Hermione's age revisited.

jodel at aol.com jodel at aol.com
Mon Jun 2 22:19:24 UTC 2003


No: HPFGUIDX 59179

Alon states:

<< Note the wording: 'the people who ARE TURNING 11'. Seeing as term starts 
at the 1st of September, Hermione's birthday is the 19th of that very same 
month, and McGonagall seems likely to send the Hogwarts-letters in the summer 
(yes, the letters are sent 
suspiciously close to Harry's birthday, but it also makes /sense/ to send 
acceptance-letters in the summer before enrolment) Hermione would have been 11 
already when she recieved the letter, and would in fact turn 12 a mere two weeks 
after start of term according to the 1979-proponents. It just doesn't make 
sense to me... >>

Yes, except that this gets shot down *if* Angelica Johnson is in the same 
year as the twins. She turns 17 in October and they don't turn 17 until the 
following April. They were born in *different calendar years*, how can they be in 
the same *class* year if all the kids born in a given calendar year start 
school the same year? 

Does it ever say that Angelica is a 6th year or are we just assuming that? If 
she is a 7th year there is no problem.

However, and more to the point, by October, Cedric Diggory has turned 17 and 
is able to put his name in the Goblet. And yet he *is* refered to as a 6th 
year. This does not make sense unless he either started school a year later than 
normal due to ill-health or some other factor, or if he had to wait a year in 
order to start school because he hadn't turned 11by the time the school year 
began. 

Given these two examples, plus Hermione, we have an ireconcilable 
contradiction on our hands. The only way to reconcile it is to assume that one or the 
other statement was an error and the problem is to figure out which. 

(Marcus Flint was stated as being 6th year in the first book, but this has 
since been corrected to 5th year in order to have him still in school in PoA.)
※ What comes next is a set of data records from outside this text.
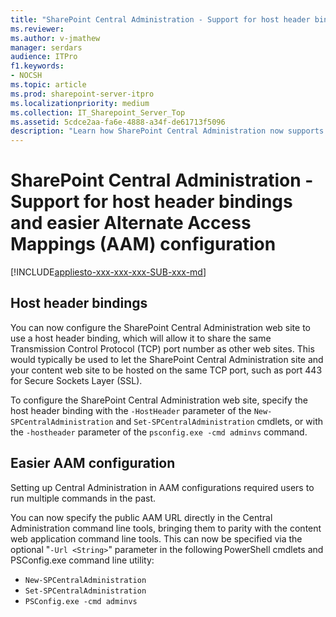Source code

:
 ```yaml
---
title: "SharePoint Central Administration - Support for host header bindings and easier Alternate Access Mappings (AAM) configuration"
ms.reviewer: 
ms.author: v-jmathew
manager: serdars
audience: ITPro
f1.keywords:
- NOCSH
ms.topic: article
ms.prod: sharepoint-server-itpro
ms.localizationpriority: medium
ms.collection: IT_Sharepoint_Server_Top
ms.assetid: 5cdce2aa-fa6e-4888-a34f-de61713f5096
description: "Learn how SharePoint Central Administration now supports host header bindings and allows for easier Alternate Access Mappings (AAM) configuration."
---
```


# SharePoint Central Administration - Support for host header bindings and easier Alternate Access Mappings (AAM) configuration

[!INCLUDE[appliesto-xxx-xxx-xxx-SUB-xxx-md](../includes/appliesto-xxx-xxx-xxx-SUB-xxx-md.md)]

## Host header bindings

You can now configure the SharePoint Central Administration web site to use a host header binding, which will allow it to share the same Transmission Control Protocol (TCP) port number as other web sites. This would typically be used to let the SharePoint Central Administration site and your content web site to be hosted on the same TCP port, such as port 443 for Secure Sockets Layer (SSL).

To configure the SharePoint Central Administration web site, specify the host header binding with the `-HostHeader` parameter of the `New-SPCentralAdministration` and `Set-SPCentralAdministration` cmdlets, or with the `-hostheader` parameter of the `psconfig.exe -cmd adminvs` command.

## Easier AAM configuration

Setting up Central Administration in AAM configurations required users to run multiple commands in the past.

You can now specify the public AAM URL directly in the Central Administration command line tools, bringing them to parity with the content web application command line tools. This can now be specified via the optional "`-Url <String>`" parameter in the following PowerShell cmdlets and PSConfig.exe command line utility:

- `New-SPCentralAdministration`
- `Set-SPCentralAdministration`
- `PSConfig.exe -cmd adminvs`
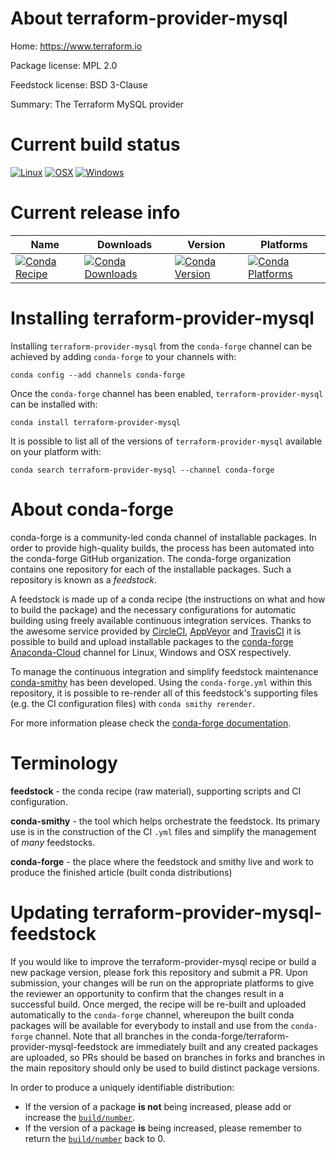 About terraform-provider-mysql
==============================

Home: https://www.terraform.io

Package license: MPL 2.0

Feedstock license: BSD 3-Clause

Summary: The Terraform MySQL provider



Current build status
====================

[![Linux](https://img.shields.io/circleci/project/github/conda-forge/terraform-provider-mysql-feedstock/master.svg?label=Linux)](https://circleci.com/gh/conda-forge/terraform-provider-mysql-feedstock)
[![OSX](https://img.shields.io/travis/conda-forge/terraform-provider-mysql-feedstock/master.svg?label=macOS)](https://travis-ci.org/conda-forge/terraform-provider-mysql-feedstock)
[![Windows](https://img.shields.io/appveyor/ci/conda-forge/terraform-provider-mysql-feedstock/master.svg?label=Windows)](https://ci.appveyor.com/project/conda-forge/terraform-provider-mysql-feedstock/branch/master)

Current release info
====================

| Name | Downloads | Version | Platforms |
| --- | --- | --- | --- |
| [![Conda Recipe](https://img.shields.io/badge/recipe-terraform--provider--mysql-green.svg)](https://anaconda.org/conda-forge/terraform-provider-mysql) | [![Conda Downloads](https://img.shields.io/conda/dn/conda-forge/terraform-provider-mysql.svg)](https://anaconda.org/conda-forge/terraform-provider-mysql) | [![Conda Version](https://img.shields.io/conda/vn/conda-forge/terraform-provider-mysql.svg)](https://anaconda.org/conda-forge/terraform-provider-mysql) | [![Conda Platforms](https://img.shields.io/conda/pn/conda-forge/terraform-provider-mysql.svg)](https://anaconda.org/conda-forge/terraform-provider-mysql) |

Installing terraform-provider-mysql
===================================

Installing `terraform-provider-mysql` from the `conda-forge` channel can be achieved by adding `conda-forge` to your channels with:

```
conda config --add channels conda-forge
```

Once the `conda-forge` channel has been enabled, `terraform-provider-mysql` can be installed with:

```
conda install terraform-provider-mysql
```

It is possible to list all of the versions of `terraform-provider-mysql` available on your platform with:

```
conda search terraform-provider-mysql --channel conda-forge
```


About conda-forge
=================

conda-forge is a community-led conda channel of installable packages.
In order to provide high-quality builds, the process has been automated into the
conda-forge GitHub organization. The conda-forge organization contains one repository
for each of the installable packages. Such a repository is known as a *feedstock*.

A feedstock is made up of a conda recipe (the instructions on what and how to build
the package) and the necessary configurations for automatic building using freely
available continuous integration services. Thanks to the awesome service provided by
[CircleCI](https://circleci.com/), [AppVeyor](http://www.appveyor.com/)
and [TravisCI](https://travis-ci.org/) it is possible to build and upload installable
packages to the [conda-forge](https://anaconda.org/conda-forge)
[Anaconda-Cloud](http://docs.anaconda.org/) channel for Linux, Windows and OSX respectively.

To manage the continuous integration and simplify feedstock maintenance
[conda-smithy](http://github.com/conda-forge/conda-smithy) has been developed.
Using the ``conda-forge.yml`` within this repository, it is possible to re-render all of
this feedstock's supporting files (e.g. the CI configuration files) with ``conda smithy rerender``.

For more information please check the [conda-forge documentation](https://conda-forge.org/docs/).

Terminology
===========

**feedstock** - the conda recipe (raw material), supporting scripts and CI configuration.

**conda-smithy** - the tool which helps orchestrate the feedstock.
                   Its primary use is in the construction of the CI ``.yml`` files
                   and simplify the management of *many* feedstocks.

**conda-forge** - the place where the feedstock and smithy live and work to
                  produce the finished article (built conda distributions)


Updating terraform-provider-mysql-feedstock
===========================================

If you would like to improve the terraform-provider-mysql recipe or build a new
package version, please fork this repository and submit a PR. Upon submission,
your changes will be run on the appropriate platforms to give the reviewer an
opportunity to confirm that the changes result in a successful build. Once
merged, the recipe will be re-built and uploaded automatically to the
`conda-forge` channel, whereupon the built conda packages will be available for
everybody to install and use from the `conda-forge` channel.
Note that all branches in the conda-forge/terraform-provider-mysql-feedstock are
immediately built and any created packages are uploaded, so PRs should be based
on branches in forks and branches in the main repository should only be used to
build distinct package versions.

In order to produce a uniquely identifiable distribution:
 * If the version of a package **is not** being increased, please add or increase
   the [``build/number``](http://conda.pydata.org/docs/building/meta-yaml.html#build-number-and-string).
 * If the version of a package **is** being increased, please remember to return
   the [``build/number``](http://conda.pydata.org/docs/building/meta-yaml.html#build-number-and-string)
   back to 0.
So. Either the cut-off date is September first, children in a given class 
year were born in either of two partial calendar years and someone who ought to 
know better wasn't paying attention when they state Hermione was born in 1980, 
or Cedric Diggory was a 7th year rather than *6th* (which is beginning to 
resemble the use of the term "20" for the degree of credibility it carries.)